Ricordo l’estate del 1985. Vacanze al mare senza tv, o meglio, con la tv di amici che avevano la villa adiacente alla nostra. La semifinale di Wimbledon aveva promosso un giocatore che per me, allora  neanche tredicenne, era poco più di un sconosciuto. Si chiamava Kevin Curren, e di là ad un paio d’anni avrei realizzato che si trattava di un giocatore di grandissimo livello. A distanza di più di trent’anni un altro Kevin, sempre sudafricano, si ritrova in finale di uno Slam. La differenza è che questa volta è dato per chiaro underdog, al cospetto del redivivo Rafa Nadal, che vuole dare legittimazione sul campo al suo ruolo di guida del ranking mondiale, a dispetto di chi ne attribuisce le fortune per merito delle disgrazie altrui.

Kevin Anderson è quel tipo di giocatore che si suole definire simpaticamente “lungagnone”. 203 centimetri, dice il book ATP. Magrissimo, spalle larghe.
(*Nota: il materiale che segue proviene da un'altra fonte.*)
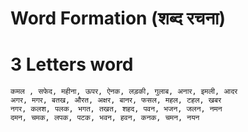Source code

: 
# Word Formation (शब्द रचना)

# 3 Letters word
```
कमल , सफेद, महीना, ऊपर, ऐनक, लड़की, गुलाब, अनार, इमली, आदर
अगर, मगर, बतख, औरत, अक्षर, बानर, फसल, महल, टहल, खबर
नगर, कलश, पलक, भगत, तखत, शहद, पवन, भजन, जलन, नमन
दमन, चमक, लपक, पटक, भवन, हवन, कनक, चमन, नयन
```

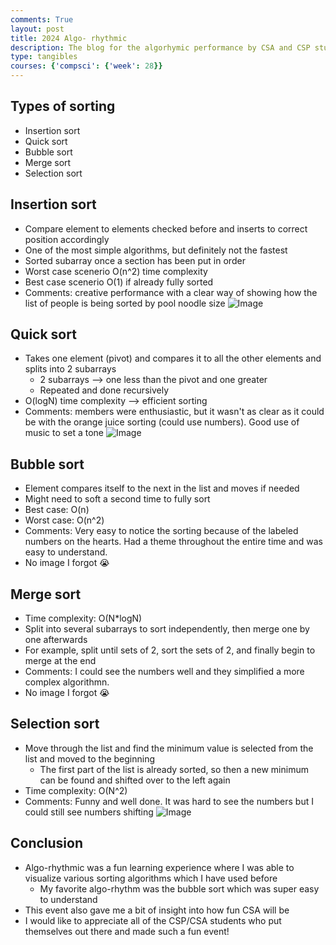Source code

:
 ```yaml
---
comments: True
layout: post
title: 2024 Algo- rhythmic
description: The blog for the algorhymic performance by CSA and CSP students
type: tangibles
courses: {'compsci': {'week': 28}}
---
```


## Types of sorting
- Insertion sort
- Quick sort
- Bubble sort
- Merge sort
- Selection sort

## Insertion sort
- Compare element to elements checked before and inserts to correct position accordingly
- One of the most simple algorithms, but definitely not the fastest
- Sorted subarray once a section has been put in order
- Worst case scenerio O(n^2) time complexity
- Best case scenerio O(1) if already fully sorted
- Comments: creative performance with a clear way of showing how the 
list of people is being sorted by pool noodle size
![Image](https://files.catbox.moe/vth1en.webp)

## Quick sort
- Takes one element (pivot) and compares it to all the other elements and splits into 2 subarrays
    - 2 subarrays --> one less than the pivot and one greater
    - Repeated and done recursively
- O(logN) time complexity --> efficient sorting
- Comments: members were enthusiastic, but it wasn't as clear as it could be with the orange juice sorting (could use numbers). Good use of music to set a tone
![Image](https://files.catbox.moe/nucu0m.webp)

## Bubble sort
- Element compares itself to the next in the list and moves if needed
- Might need to soft a second time to fully sort
- Best case: O(n)
- Worst case: O(n^2)
- Comments: Very easy to notice the sorting because of the labeled numbers on the hearts. Had a theme throughout the entire time and was easy to understand.
- No image I forgot 😭

## Merge sort
- Time complexity: O(N*logN)
- Split into several subarrays to sort independently, then merge one by one afterwards
- For example, split until sets of 2, sort the sets of 2, and finally begin to merge at the end
- Comments: I could see the numbers well and they simplified a more complex algorithmn.
- No image I forgot 😭

## Selection sort
- Move through the list and find the minimum value is selected from the list and moved to the beginning
    - The first part of the list is already sorted, so then a new minimum can be found and shifted over to the left again
- Time complexity: O(N^2)
- Comments: Funny and well done. It was hard to see the numbers but I could still see numbers shifting
![Image](https://files.catbox.moe/6ba1xt.webp)

## Conclusion
- Algo-rhythmic was a fun learning experience where I was able to visualize various sorting algorithms which I have used before
    - My favorite algo-rhythm was the bubble sort which was super easy to understand
- This event also gave me a bit of insight into how fun CSA will be
- I would like to appreciate all of the CSP/CSA students who put themselves out there and made such a fun event!

<script src="https://utteranc.es/client.js"
        repo="trevorhuang1/csp_blog"
        issue-term="pathname"
        theme="github-light"
        crossorigin="anonymous"
        async>
</script>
Apertura alare impressionante a rete, luogo che frequenta con parsimonia quanto con discreta capacità. Dotato, manco a dirlo, di un servizio onnipotente, sul quale basa sostanzialmente il suo impianto di gioco, dispone anche di un dritto di buon livello e di un rovescio (a due mani, come da tradizione sudafricana) col quale tampona gli attacchi che spesso deve sopportare nei poco graditi scambi da fondo campo. Sbaglia quindi chi pensa che Anderson sia un tennista dal “solo servizio”. Discreta anche l’intelligenza tattica, della quale ha dato un’ottima dimostrazione nel recente match contro l’altra sorpresa di questo US Open, Pablo Carreno Busta, al quale ha concesso pochissimo, accorciando gli scambi con maestria, alternando vincenti a sortite a rete, nonostante i suoi colpi di approccio siano spesso laboriosi.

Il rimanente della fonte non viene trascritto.